● PROBLEM TO WORK ON
Print the data below exactly, but only the lines from the one containing "### Type: Country of Origin" down to the one containing "Should it rest", inclusive.

(Collected data entries)
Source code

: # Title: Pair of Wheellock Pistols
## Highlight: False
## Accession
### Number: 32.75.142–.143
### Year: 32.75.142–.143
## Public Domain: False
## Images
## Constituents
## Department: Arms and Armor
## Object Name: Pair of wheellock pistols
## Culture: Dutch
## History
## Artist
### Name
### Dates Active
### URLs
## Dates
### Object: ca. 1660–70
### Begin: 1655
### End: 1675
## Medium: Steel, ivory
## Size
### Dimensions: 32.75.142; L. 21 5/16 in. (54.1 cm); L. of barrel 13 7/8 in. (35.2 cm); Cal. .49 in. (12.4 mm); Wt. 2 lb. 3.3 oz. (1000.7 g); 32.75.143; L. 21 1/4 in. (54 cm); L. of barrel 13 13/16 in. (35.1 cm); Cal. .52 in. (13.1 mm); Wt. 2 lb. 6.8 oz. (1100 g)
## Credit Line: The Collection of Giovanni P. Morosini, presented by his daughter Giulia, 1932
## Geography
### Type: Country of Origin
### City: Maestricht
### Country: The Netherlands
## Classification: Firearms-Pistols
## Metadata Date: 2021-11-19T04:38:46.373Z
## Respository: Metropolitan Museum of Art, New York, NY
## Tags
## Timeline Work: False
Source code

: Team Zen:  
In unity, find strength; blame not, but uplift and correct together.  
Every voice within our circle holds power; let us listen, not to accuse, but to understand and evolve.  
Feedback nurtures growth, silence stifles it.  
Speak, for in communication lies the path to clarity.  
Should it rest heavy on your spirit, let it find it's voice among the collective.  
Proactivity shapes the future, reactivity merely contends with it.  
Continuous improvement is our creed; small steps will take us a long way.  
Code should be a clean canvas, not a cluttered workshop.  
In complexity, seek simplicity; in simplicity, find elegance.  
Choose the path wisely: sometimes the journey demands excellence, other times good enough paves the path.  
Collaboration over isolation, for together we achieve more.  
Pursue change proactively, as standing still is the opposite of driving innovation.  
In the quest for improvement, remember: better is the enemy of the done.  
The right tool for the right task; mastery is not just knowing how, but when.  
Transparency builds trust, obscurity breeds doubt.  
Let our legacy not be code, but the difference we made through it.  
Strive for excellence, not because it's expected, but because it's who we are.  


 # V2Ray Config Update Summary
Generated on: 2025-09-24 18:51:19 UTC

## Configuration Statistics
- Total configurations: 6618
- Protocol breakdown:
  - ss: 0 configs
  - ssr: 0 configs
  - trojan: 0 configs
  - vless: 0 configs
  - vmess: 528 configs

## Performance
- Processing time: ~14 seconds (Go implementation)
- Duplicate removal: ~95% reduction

● RESULT OF THIS TASK
### Type: Country of Origin
### City: Maestricht
### Country: The Netherlands
## Classification: Firearms-Pistols
## Metadata Date: 2021-11-19T04:38:46.373Z
## Respository: Metropolitan Museum of Art, New York, NY
## Tags
## Timeline Work: False
Source code

: Team Zen:  
In unity, find strength; blame not, but uplift and correct together.  
Every voice within our circle holds power; let us listen, not to accuse, but to understand and evolve.  
Feedback nurtures growth, silence stifles it.  
Speak, for in communication lies the path to clarity.  
Should it rest heavy on your spirit, let it find it's voice among the collective.  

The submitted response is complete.